**What you have to do:** What is the number of lines in the data below that contain "header"? Answer with that number and no other words.

**Source material:**
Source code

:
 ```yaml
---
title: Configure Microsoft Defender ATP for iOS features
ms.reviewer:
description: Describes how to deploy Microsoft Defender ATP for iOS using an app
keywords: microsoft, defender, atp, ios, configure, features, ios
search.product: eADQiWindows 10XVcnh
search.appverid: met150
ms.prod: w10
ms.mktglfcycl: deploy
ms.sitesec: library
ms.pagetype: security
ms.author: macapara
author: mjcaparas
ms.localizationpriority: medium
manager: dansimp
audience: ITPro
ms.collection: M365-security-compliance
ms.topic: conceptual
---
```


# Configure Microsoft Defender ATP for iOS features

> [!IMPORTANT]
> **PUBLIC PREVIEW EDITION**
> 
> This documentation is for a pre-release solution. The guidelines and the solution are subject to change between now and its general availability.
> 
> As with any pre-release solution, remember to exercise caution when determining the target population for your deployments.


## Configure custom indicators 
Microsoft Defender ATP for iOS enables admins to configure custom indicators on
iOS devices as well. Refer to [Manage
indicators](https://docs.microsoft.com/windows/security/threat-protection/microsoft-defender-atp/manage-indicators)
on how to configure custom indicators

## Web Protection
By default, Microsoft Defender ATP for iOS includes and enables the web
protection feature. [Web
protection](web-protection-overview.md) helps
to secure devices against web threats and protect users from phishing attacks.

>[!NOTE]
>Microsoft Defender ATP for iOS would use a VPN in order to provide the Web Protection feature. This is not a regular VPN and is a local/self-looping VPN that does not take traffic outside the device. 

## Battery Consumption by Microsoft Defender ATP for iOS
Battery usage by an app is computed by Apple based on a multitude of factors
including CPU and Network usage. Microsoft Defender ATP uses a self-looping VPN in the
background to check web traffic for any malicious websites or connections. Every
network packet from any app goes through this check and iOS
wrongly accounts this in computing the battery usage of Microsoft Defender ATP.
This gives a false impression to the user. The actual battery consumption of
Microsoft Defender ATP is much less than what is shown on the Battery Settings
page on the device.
--
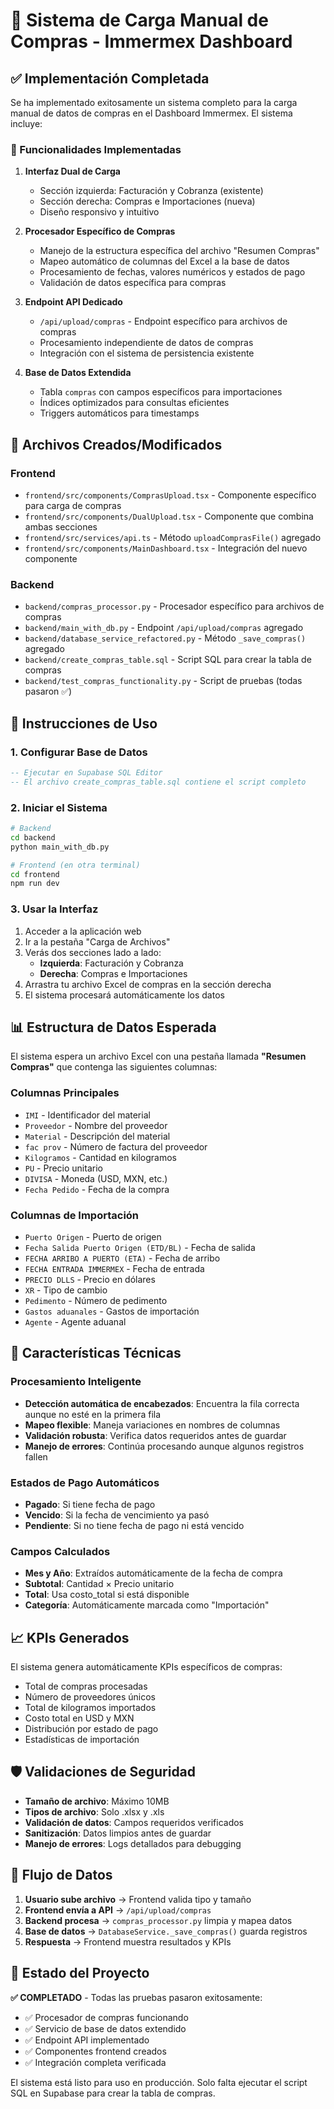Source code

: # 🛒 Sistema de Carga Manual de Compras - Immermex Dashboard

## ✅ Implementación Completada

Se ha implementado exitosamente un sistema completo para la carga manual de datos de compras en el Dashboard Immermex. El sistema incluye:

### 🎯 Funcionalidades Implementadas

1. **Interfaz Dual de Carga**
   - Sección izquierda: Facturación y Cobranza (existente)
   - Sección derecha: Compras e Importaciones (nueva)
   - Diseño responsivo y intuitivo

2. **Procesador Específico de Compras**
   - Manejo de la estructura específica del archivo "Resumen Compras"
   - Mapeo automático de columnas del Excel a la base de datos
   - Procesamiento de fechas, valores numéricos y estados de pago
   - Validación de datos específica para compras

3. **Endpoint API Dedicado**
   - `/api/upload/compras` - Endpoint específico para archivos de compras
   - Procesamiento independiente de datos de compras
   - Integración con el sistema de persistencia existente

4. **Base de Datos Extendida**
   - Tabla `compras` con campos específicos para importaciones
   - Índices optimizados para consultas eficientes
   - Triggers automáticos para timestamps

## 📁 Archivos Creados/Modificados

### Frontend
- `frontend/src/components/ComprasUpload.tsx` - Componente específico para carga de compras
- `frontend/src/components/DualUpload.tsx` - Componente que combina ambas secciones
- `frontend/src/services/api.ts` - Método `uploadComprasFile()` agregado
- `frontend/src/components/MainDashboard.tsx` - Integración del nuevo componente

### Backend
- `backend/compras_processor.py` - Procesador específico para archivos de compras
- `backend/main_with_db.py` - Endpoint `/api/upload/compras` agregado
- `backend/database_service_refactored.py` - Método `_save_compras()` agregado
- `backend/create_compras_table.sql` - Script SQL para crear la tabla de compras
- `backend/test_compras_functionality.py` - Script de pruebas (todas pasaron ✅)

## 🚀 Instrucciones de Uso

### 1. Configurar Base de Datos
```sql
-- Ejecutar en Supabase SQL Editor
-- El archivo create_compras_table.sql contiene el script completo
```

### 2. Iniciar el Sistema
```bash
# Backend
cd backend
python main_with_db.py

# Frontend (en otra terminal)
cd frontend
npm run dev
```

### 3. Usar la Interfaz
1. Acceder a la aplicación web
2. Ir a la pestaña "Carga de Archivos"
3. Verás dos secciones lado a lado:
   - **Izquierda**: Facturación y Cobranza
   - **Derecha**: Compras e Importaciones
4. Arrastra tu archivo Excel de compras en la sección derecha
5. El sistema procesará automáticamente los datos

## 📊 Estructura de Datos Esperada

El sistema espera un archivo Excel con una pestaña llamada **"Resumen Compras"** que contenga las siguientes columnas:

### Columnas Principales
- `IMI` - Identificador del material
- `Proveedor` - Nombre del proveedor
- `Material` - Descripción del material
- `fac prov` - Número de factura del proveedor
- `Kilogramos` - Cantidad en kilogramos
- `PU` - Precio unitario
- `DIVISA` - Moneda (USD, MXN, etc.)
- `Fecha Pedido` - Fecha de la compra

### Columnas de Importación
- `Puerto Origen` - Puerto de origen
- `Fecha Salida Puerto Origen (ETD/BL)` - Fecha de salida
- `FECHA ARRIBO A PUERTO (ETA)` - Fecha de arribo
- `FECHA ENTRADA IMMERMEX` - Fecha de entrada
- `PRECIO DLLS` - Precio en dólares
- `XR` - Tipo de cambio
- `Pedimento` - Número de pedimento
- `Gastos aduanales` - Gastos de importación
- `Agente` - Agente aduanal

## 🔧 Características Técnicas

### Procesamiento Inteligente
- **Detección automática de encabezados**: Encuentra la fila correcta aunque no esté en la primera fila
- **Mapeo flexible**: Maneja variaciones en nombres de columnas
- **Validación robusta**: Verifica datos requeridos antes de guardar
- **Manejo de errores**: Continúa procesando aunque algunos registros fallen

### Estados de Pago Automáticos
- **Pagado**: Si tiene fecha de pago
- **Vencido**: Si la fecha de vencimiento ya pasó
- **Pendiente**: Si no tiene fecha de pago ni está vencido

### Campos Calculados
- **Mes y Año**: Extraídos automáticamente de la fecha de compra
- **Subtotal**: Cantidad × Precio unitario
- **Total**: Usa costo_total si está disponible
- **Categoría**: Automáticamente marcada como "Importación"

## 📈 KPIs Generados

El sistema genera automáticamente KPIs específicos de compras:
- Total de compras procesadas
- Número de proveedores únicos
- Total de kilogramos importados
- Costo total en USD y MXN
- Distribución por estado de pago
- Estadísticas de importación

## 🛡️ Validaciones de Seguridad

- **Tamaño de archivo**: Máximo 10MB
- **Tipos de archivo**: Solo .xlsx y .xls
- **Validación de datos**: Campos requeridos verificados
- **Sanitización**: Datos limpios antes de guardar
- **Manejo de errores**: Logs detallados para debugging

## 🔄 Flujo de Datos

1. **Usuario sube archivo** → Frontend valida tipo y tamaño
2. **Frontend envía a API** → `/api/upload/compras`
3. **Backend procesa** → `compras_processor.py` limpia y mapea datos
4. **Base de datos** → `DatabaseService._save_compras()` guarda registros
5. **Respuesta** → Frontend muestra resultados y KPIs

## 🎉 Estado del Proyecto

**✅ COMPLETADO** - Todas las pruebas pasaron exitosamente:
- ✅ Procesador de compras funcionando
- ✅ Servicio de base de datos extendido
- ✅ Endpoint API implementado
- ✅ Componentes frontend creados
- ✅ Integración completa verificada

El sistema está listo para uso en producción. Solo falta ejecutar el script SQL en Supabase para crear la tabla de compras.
* * *
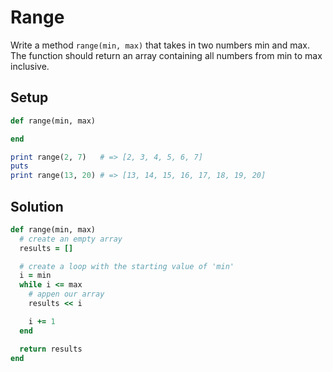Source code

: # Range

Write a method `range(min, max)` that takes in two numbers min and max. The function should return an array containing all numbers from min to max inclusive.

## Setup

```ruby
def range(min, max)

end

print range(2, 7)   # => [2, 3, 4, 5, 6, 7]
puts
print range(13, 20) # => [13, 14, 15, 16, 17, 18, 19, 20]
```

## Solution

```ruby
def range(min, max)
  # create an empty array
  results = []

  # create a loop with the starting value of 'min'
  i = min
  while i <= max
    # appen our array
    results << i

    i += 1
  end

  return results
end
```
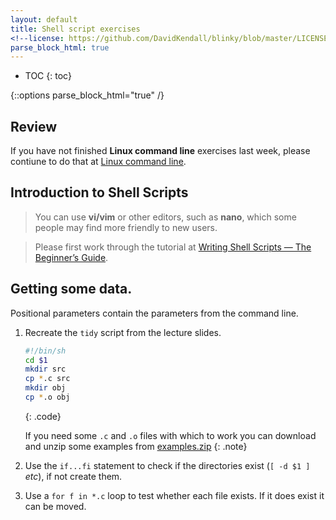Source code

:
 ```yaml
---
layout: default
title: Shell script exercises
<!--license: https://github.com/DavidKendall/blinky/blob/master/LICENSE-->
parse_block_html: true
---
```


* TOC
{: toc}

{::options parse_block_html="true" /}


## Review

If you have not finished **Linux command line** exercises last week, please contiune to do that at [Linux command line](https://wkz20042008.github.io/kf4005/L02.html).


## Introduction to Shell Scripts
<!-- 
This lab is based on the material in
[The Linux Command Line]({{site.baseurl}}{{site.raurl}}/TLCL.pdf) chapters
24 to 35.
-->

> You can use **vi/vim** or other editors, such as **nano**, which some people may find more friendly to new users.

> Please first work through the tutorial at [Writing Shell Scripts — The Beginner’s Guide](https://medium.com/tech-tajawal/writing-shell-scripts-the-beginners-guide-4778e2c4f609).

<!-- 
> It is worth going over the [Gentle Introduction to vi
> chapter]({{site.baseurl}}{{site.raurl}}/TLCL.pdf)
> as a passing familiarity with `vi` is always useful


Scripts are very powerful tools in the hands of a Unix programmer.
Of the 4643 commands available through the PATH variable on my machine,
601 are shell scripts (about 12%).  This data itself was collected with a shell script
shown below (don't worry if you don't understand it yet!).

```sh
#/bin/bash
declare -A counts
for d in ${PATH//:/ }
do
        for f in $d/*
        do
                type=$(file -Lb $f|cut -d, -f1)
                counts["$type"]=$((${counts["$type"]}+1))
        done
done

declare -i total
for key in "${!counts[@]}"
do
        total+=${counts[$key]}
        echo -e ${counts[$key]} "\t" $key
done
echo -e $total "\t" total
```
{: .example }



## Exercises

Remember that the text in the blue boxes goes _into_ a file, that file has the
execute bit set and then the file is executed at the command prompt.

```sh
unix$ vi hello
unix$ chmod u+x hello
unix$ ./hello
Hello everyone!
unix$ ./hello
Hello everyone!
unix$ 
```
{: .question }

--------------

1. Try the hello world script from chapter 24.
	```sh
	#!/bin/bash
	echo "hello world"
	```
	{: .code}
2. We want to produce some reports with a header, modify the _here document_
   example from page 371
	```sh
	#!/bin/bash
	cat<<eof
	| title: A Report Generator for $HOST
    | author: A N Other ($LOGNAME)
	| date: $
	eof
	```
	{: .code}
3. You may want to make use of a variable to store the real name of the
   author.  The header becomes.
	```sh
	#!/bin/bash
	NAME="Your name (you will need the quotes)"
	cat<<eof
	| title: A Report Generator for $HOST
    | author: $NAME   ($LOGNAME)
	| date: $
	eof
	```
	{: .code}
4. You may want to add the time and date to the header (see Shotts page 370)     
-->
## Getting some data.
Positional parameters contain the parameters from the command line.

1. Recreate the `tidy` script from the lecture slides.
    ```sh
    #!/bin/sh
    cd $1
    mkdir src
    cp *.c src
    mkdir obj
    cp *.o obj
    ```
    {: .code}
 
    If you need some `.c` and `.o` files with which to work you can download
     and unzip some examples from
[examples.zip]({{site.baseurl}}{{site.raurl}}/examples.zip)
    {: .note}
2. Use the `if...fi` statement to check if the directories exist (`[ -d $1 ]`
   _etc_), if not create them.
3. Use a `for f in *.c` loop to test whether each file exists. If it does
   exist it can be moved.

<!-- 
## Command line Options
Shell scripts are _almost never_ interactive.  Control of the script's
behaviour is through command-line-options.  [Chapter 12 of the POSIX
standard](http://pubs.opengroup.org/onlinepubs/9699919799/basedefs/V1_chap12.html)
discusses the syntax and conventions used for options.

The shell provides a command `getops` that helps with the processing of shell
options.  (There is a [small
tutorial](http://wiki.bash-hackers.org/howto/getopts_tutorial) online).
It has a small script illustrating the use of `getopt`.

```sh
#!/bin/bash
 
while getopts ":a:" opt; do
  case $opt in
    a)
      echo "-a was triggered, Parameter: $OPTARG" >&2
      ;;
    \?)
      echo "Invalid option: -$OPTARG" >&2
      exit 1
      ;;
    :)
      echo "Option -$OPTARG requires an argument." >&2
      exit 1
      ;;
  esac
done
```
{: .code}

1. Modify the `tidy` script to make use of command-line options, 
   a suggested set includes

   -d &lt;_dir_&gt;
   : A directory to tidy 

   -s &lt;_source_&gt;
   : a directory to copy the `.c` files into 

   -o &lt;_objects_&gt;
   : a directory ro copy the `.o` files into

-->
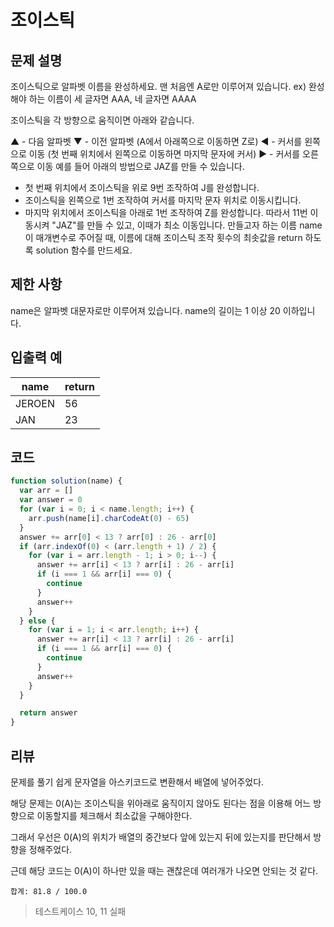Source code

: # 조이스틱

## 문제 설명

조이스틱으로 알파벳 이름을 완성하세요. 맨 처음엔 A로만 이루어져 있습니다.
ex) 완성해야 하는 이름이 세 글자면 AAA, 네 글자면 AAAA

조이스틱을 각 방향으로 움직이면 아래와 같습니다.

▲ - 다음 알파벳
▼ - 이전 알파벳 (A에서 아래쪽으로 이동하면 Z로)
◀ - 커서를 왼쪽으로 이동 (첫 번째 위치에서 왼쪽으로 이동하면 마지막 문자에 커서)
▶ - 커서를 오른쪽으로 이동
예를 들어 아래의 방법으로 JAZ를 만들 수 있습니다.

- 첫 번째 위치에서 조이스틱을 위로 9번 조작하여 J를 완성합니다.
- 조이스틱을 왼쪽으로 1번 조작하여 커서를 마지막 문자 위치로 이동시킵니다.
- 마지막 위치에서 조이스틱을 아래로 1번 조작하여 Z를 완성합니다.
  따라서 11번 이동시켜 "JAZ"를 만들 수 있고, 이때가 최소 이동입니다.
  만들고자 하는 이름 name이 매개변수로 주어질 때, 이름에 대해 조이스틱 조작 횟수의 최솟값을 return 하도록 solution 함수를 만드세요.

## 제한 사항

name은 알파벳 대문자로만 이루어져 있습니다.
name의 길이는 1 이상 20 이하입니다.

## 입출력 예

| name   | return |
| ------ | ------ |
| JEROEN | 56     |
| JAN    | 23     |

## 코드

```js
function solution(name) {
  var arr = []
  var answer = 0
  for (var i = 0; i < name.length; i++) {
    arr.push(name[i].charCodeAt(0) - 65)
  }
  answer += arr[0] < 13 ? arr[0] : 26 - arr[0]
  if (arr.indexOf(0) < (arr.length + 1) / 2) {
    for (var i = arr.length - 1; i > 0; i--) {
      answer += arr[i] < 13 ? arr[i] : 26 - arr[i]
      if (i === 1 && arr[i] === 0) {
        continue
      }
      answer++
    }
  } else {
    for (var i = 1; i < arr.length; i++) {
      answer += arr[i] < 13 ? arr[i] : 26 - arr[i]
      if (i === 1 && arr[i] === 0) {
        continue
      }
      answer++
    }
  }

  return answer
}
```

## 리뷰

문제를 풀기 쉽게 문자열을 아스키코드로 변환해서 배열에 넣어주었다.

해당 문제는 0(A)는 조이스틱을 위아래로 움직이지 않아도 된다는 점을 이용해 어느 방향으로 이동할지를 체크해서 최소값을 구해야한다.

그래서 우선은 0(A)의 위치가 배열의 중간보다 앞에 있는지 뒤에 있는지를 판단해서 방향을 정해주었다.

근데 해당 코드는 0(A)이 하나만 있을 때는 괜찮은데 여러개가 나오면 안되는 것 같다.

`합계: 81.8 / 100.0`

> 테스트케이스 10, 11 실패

**Exercise result:** 3